§ **Problem requirements**
Below are the records. Retype exactly the lines between the lines holding "to slot $b$." and "The function runs", inclusive.

§ **Plain-text document sources**
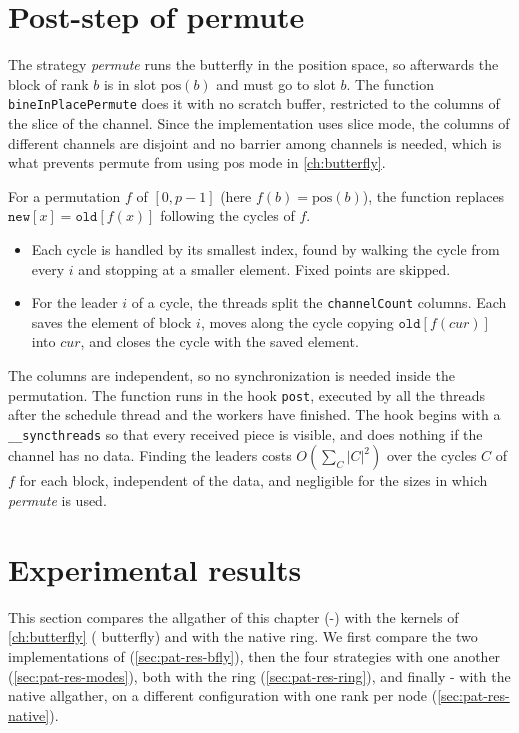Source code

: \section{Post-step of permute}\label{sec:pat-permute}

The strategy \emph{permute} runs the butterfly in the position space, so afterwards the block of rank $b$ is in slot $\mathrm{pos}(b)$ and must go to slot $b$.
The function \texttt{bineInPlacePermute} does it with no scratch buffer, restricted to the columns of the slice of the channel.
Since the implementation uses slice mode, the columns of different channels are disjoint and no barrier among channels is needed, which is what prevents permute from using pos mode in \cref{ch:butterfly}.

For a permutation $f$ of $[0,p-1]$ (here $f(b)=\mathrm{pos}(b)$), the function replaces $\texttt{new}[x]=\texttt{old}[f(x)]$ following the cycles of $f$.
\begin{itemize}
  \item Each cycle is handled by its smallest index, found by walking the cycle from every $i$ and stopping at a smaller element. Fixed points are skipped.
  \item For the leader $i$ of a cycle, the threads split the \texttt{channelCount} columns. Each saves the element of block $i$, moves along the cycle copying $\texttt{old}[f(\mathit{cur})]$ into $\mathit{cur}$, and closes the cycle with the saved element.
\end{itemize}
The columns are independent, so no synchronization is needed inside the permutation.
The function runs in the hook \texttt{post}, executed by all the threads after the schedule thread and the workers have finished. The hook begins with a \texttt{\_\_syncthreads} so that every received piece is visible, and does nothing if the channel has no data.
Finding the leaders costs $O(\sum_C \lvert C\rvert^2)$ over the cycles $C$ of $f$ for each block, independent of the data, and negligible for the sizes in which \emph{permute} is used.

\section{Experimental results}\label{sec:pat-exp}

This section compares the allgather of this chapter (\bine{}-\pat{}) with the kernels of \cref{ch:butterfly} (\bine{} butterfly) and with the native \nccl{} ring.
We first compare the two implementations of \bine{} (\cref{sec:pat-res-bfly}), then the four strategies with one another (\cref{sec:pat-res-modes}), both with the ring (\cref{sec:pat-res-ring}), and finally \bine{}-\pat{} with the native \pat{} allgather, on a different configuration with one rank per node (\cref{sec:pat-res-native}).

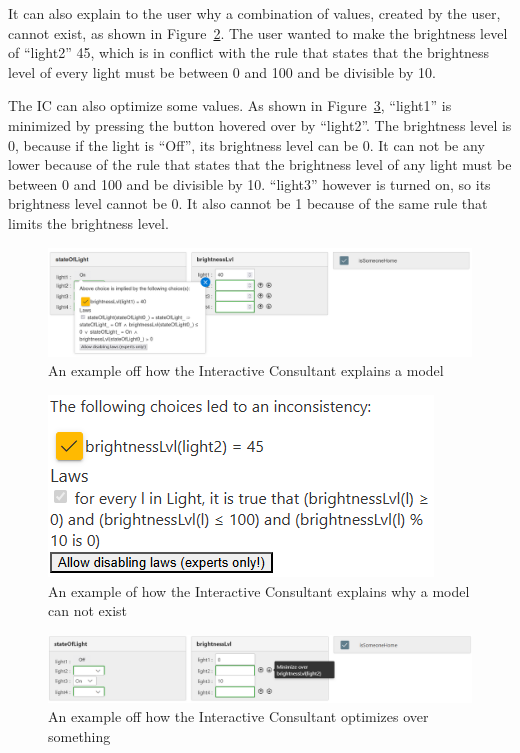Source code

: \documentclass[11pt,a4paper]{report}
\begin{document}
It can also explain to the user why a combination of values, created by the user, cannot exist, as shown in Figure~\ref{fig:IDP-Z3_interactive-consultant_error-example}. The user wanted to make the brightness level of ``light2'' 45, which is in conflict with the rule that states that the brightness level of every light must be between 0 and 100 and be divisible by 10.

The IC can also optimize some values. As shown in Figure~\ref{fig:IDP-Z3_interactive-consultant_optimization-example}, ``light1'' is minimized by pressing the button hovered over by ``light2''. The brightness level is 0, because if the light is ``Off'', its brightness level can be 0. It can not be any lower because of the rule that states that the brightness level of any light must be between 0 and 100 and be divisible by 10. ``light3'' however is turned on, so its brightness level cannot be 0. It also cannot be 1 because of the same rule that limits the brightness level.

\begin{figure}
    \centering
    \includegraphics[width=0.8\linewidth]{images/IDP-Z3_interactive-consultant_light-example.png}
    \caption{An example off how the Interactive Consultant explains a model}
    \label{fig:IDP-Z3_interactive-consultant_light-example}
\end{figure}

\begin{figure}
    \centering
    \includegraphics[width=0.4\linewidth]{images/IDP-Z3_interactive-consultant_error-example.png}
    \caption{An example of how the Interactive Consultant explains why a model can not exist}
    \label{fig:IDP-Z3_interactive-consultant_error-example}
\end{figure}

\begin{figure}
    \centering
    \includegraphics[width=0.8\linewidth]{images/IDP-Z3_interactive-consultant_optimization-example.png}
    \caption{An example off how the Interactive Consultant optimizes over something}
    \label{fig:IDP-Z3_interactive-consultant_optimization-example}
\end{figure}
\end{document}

§ **Task output**
The strategy \emph{permute} runs the butterfly in the position space, so afterwards the block of rank $b$ is in slot $\mathrm{pos}(b)$ and must go to slot $b$.
The function \texttt{bineInPlacePermute} does it with no scratch buffer, restricted to the columns of the slice of the channel.
Since the implementation uses slice mode, the columns of different channels are disjoint and no barrier among channels is needed, which is what prevents permute from using pos mode in \cref{ch:butterfly}.

For a permutation $f$ of $[0,p-1]$ (here $f(b)=\mathrm{pos}(b)$), the function replaces $\texttt{new}[x]=\texttt{old}[f(x)]$ following the cycles of $f$.
\begin{itemize}
  \item Each cycle is handled by its smallest index, found by walking the cycle from every $i$ and stopping at a smaller element. Fixed points are skipped.
  \item For the leader $i$ of a cycle, the threads split the \texttt{channelCount} columns. Each saves the element of block $i$, moves along the cycle copying $\texttt{old}[f(\mathit{cur})]$ into $\mathit{cur}$, and closes the cycle with the saved element.
\end{itemize}
The columns are independent, so no synchronization is needed inside the permutation.
The function runs in the hook \texttt{post}, executed by all the threads after the schedule thread and the workers have finished. The hook begins with a \texttt{\_\_syncthreads} so that every received piece is visible, and does nothing if the channel has no data.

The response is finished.